A, Representative normal subject (59 yrs). B, Right eye of P1. C, Left eye of P2 (displayed as right eye). Larger panels are digital mosaics obtained from multiple overlapping 30° views. Images are shown contrast stretched and gamma corrected for visibility of features in brighter and dimmer parts of the images. NIR-REF, near infrared reflectance; NIR-RAFI, near infrared-reduced autofluorescence imaging; SW-RAFI, short wavelength-reduced autofluorescence imaging. Instrument used: HRA2, Heidelberg Engineering.

Discussion

The retina-wide thick sub-RPE deposit, previously quantified only by histopathology,1 is detectable and quantifiable in vivo; and, in rod-dominated retinal regions with deposit, the degree of rod visual dysfunction compared to photoreceptor structure is consistent with the well-known pattern in vitamin A deficiency.6 Autofluorescence imaging results may indicate: a) existence of a stage of RPE disease with complete loss of melanin fluorophores while partially retaining lipofuscin, or b) unmasking of a fluorophore within the sub-RPE deposits excited by SW lights upon RPE atrophy. Long-term follow-up of patients should allow differentiation between the alternatives.

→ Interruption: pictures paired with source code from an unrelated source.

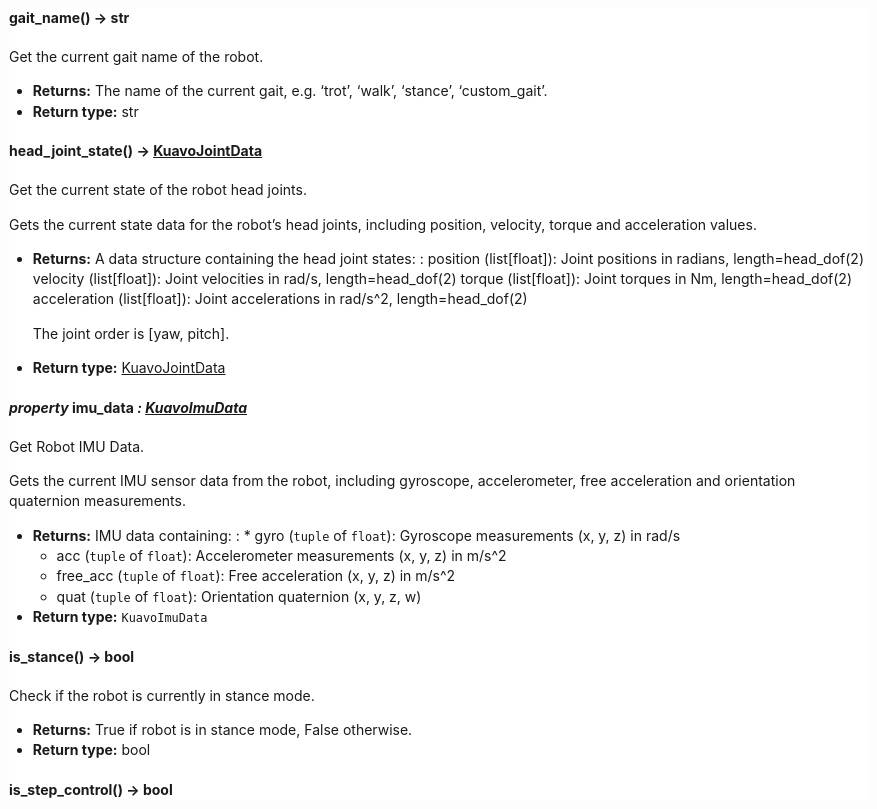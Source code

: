 #### gait_name() → str

Get the current gait name of the robot.

* **Returns:**
  The name of the current gait, e.g. ‘trot’, ‘walk’, ‘stance’, ‘custom_gait’.
* **Return type:**
  str

#### head_joint_state() → [KuavoJointData](kuavo_strategy.md#kuavo_humanoid_sdk.interfaces.data_types.KuavoJointData)

Get the current state of the robot head joints.

Gets the current state data for the robot’s head joints, including position,
velocity, torque and acceleration values.

* **Returns:**
  A data structure containing the head joint states:
  : position (list[float]): Joint positions in radians, length=head_dof(2)
    velocity (list[float]): Joint velocities in rad/s, length=head_dof(2)
    torque (list[float]): Joint torques in Nm, length=head_dof(2)
    acceleration (list[float]): Joint accelerations in rad/s^2, length=head_dof(2)

  The joint order is [yaw, pitch].
* **Return type:**
  [KuavoJointData](kuavo_strategy.md#kuavo_humanoid_sdk.interfaces.data_types.KuavoJointData)

#### *property* imu_data *: [KuavoImuData](kuavo_strategy.md#kuavo_humanoid_sdk.interfaces.data_types.KuavoImuData)*

Get Robot IMU Data.

Gets the current IMU sensor data from the robot, including gyroscope, accelerometer,
free acceleration and orientation quaternion measurements.

* **Returns:**
  IMU data containing:
  : * gyro (`tuple` of `float`): Gyroscope measurements (x, y, z) in rad/s
    * acc (`tuple` of `float`): Accelerometer measurements (x, y, z) in m/s^2
    * free_acc (`tuple` of `float`): Free acceleration (x, y, z) in m/s^2
    * quat (`tuple` of `float`): Orientation quaternion (x, y, z, w)
* **Return type:**
  `KuavoImuData`

#### is_stance() → bool

Check if the robot is currently in stance mode.

* **Returns:**
  True if robot is in stance mode, False otherwise.
* **Return type:**
  bool

#### is_step_control() → bool
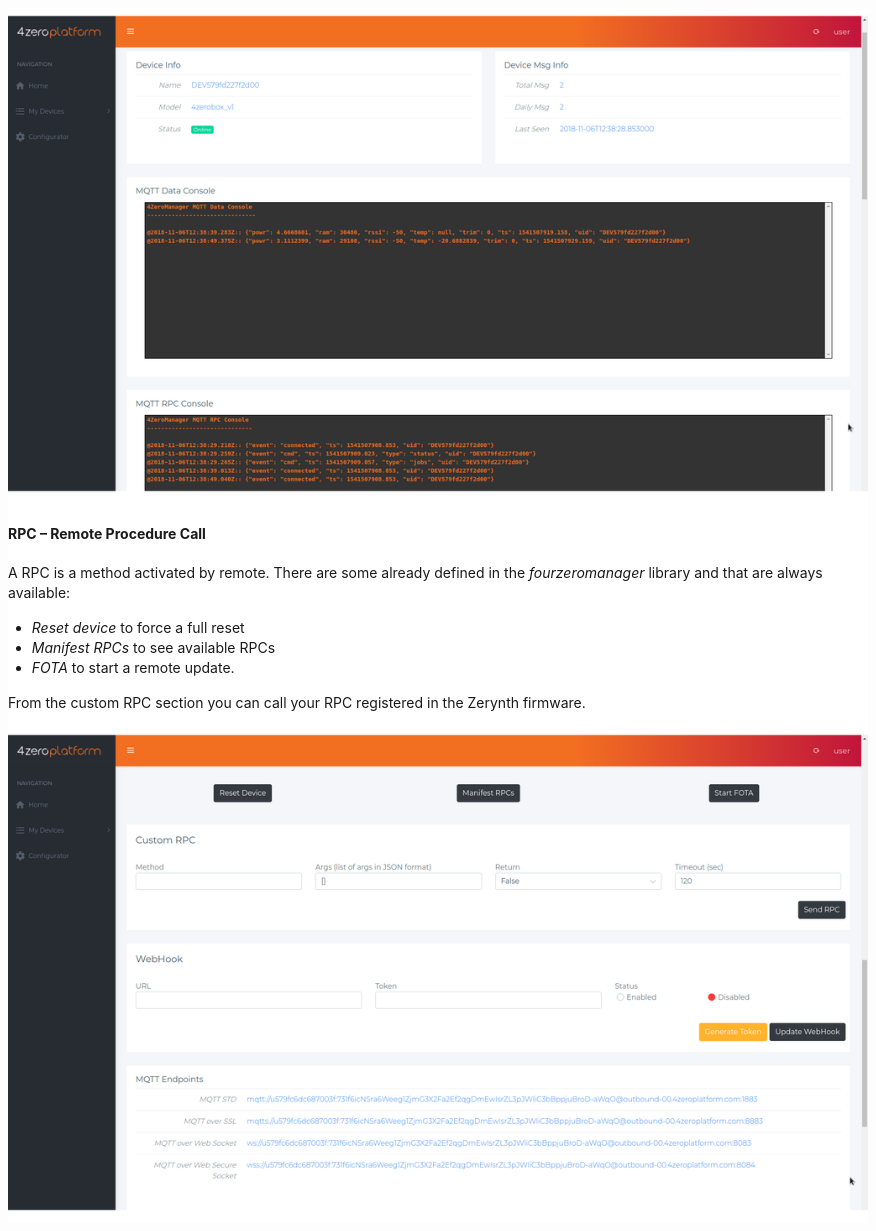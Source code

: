 ![](img/device_details_1.png)

#### RPC – Remote Procedure Call

A RPC is a method activated by remote. There are some already defined in the _fourzeromanager_ library and that are always available:

-   _Reset device_ to force a full reset
-   _Manifest RPCs_ to see available RPCs
-   _FOTA_ to start a remote update.

From the custom RPC section you can call your RPC registered in the Zerynth firmware.

[![](img/device_details_2.png)](img/device_details_2.png "device_details_2")
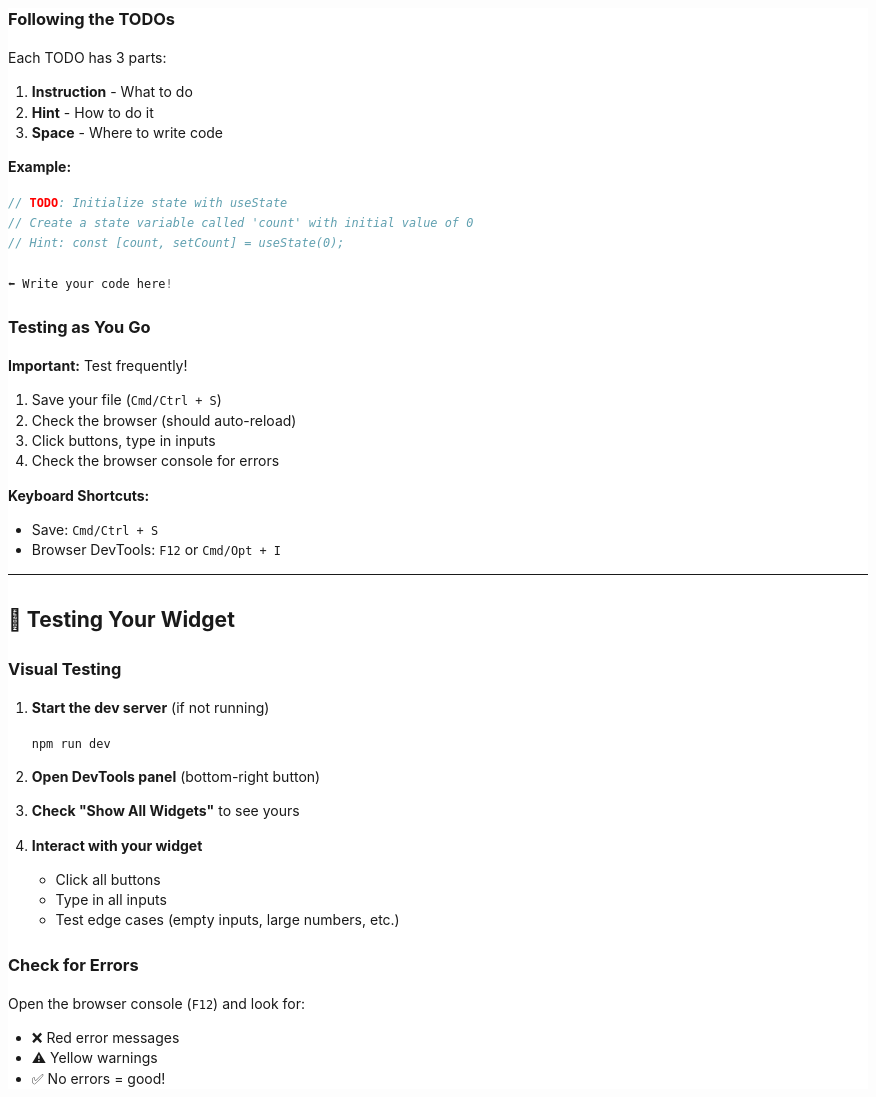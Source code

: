 ### Following the TODOs

Each TODO has 3 parts:

1. **Instruction** - What to do
2. **Hint** - How to do it
3. **Space** - Where to write code

**Example:**
```jsx
// TODO: Initialize state with useState
// Create a state variable called 'count' with initial value of 0
// Hint: const [count, setCount] = useState(0);

⬅️ Write your code here!
```

### Testing as You Go

**Important:** Test frequently!

1. Save your file (`Cmd/Ctrl + S`)
2. Check the browser (should auto-reload)
3. Click buttons, type in inputs
4. Check the browser console for errors

**Keyboard Shortcuts:**
- Save: `Cmd/Ctrl + S`
- Browser DevTools: `F12` or `Cmd/Opt + I`

---

## 🧪 Testing Your Widget

### Visual Testing

1. **Start the dev server** (if not running)
   ```bash
   npm run dev
   ```

2. **Open DevTools panel** (bottom-right button)

3. **Check "Show All Widgets"** to see yours

4. **Interact with your widget**
   - Click all buttons
   - Type in all inputs
   - Test edge cases (empty inputs, large numbers, etc.)

### Check for Errors

Open the browser console (`F12`) and look for:
- ❌ Red error messages
- ⚠️ Yellow warnings
- ✅ No errors = good!
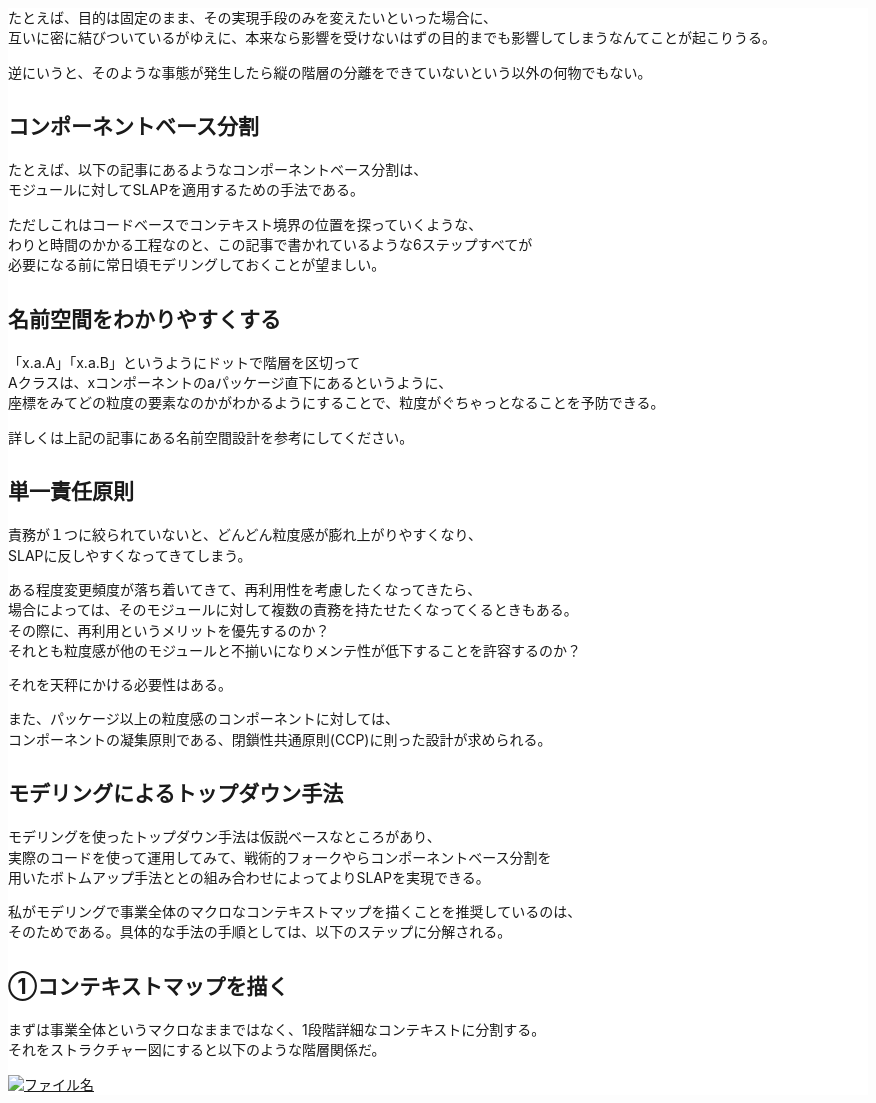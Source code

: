 たとえば、目的は固定のまま、その実現手段のみを変えたいといった場合に、  
互いに密に結びついているがゆえに、本来なら影響を受けないはずの目的までも影響してしまうなんてことが起こりうる。

逆にいうと、そのような事態が発生したら縦の階層の分離をできていないという以外の何物でもない。

## コンポーネントベース分割

たとえば、以下の記事にあるようなコンポーネントベース分割は、  
モジュールに対してSLAPを適用するための手法である。

ただしこれはコードベースでコンテキスト境界の位置を探っていくような、  
わりと時間のかかる工程なのと、この記事で書かれているような6ステップすべてが  
必要になる前に常日頃モデリングしておくことが望ましい。

## 名前空間をわかりやすくする

「x.a.A」「x.a.B」というようにドットで階層を区切って  
Aクラスは、xコンポーネントのaパッケージ直下にあるというように、  
座標をみてどの粒度の要素なのかがわかるようにすることで、粒度がぐちゃっとなることを予防できる。

詳しくは上記の記事にある名前空間設計を参考にしてください。

## 単一責任原則

責務が１つに絞られていないと、どんどん粒度感が膨れ上がりやすくなり、  
SLAPに反しやすくなってきてしまう。

ある程度変更頻度が落ち着いてきて、再利用性を考慮したくなってきたら、  
場合によっては、そのモジュールに対して複数の責務を持たせたくなってくるときもある。  
その際に、再利用というメリットを優先するのか？　  
それとも粒度感が他のモジュールと不揃いになりメンテ性が低下することを許容するのか？

それを天秤にかける必要性はある。

また、パッケージ以上の粒度感のコンポーネントに対しては、  
コンポーネントの凝集原則である、閉鎖性共通原則(CCP)に則った設計が求められる。

## モデリングによるトップダウン手法

モデリングを使ったトップダウン手法は仮説ベースなところがあり、  
実際のコードを使って運用してみて、戦術的フォークやらコンポーネントベース分割を  
用いたボトムアップ手法ととの組み合わせによってよりSLAPを実現できる。

私がモデリングで事業全体のマクロなコンテキストマップを描くことを推奨しているのは、  
そのためである。具体的な手法の手順としては、以下のステップに分解される。

## ①コンテキストマップを描く

まずは事業全体というマクロなままではなく、1段階詳細なコンテキストに分割する。  
それをストラクチャー図にすると以下のような階層関係だ。

[![ファイル名](https://qiita-user-contents.imgix.net/https%3A%2F%2Fqiita-image-store.s3.ap-northeast-1.amazonaws.com%2F0%2F2781175%2F6350b53d-aec8-515b-4a0b-e201c9c6f500.png?ixlib=rb-4.0.0&auto=format&gif-q=60&q=75&s=e052d9a877b0b91fd33f118b23c225a5)](https://qiita-user-contents.imgix.net/https%3A%2F%2Fqiita-image-store.s3.ap-northeast-1.amazonaws.com%2F0%2F2781175%2F6350b53d-aec8-515b-4a0b-e201c9c6f500.png?ixlib=rb-4.0.0&auto=format&gif-q=60&q=75&s=e052d9a877b0b91fd33f118b23c225a5)
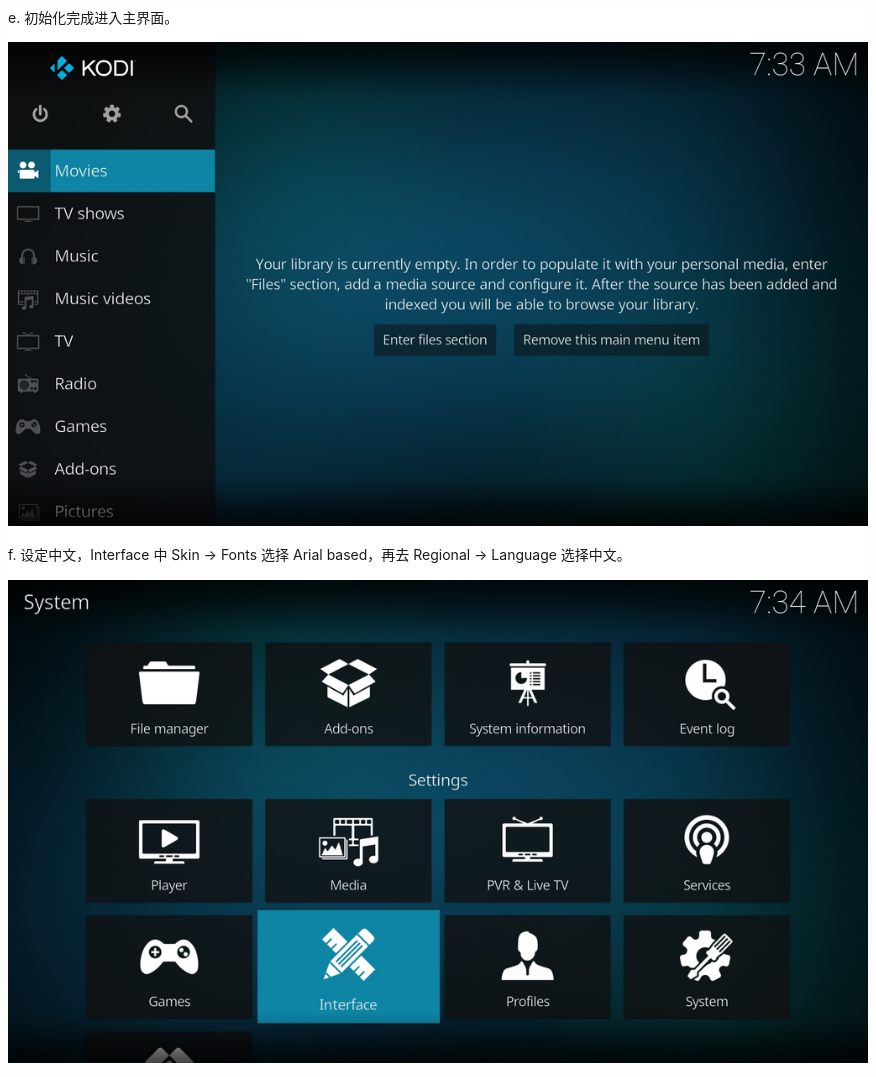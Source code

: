 e. 初始化完成进入主界面。

![libreelec_main](/images/2022-05-04-raspberry_pi_3_party_os/libreelec_main.jpg)

f. 设定中文，Interface 中 Skin -> Fonts 选择 Arial based，再去 Regional -> Language 选择中文。

![libreelec_interface](/images/2022-05-04-raspberry_pi_3_party_os/libreelec_interface.jpg)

The results form the basis for identification in the modern clinic of this rare disease masquerading as RP and AMD, and lead to suggestions for a clinical trial. L-ORD should enter the differential diagnosis when there are late-onset symptoms, dominant inheritance, OCTs showing sub-RPE deposit, and night blindness. Previous demonstration of improved vision with a short trial of high dose vitamin A, taken together with the present findings, suggests potential value of a clinical trial of modest doses of vitamin A supplementation before severe degeneration ensues.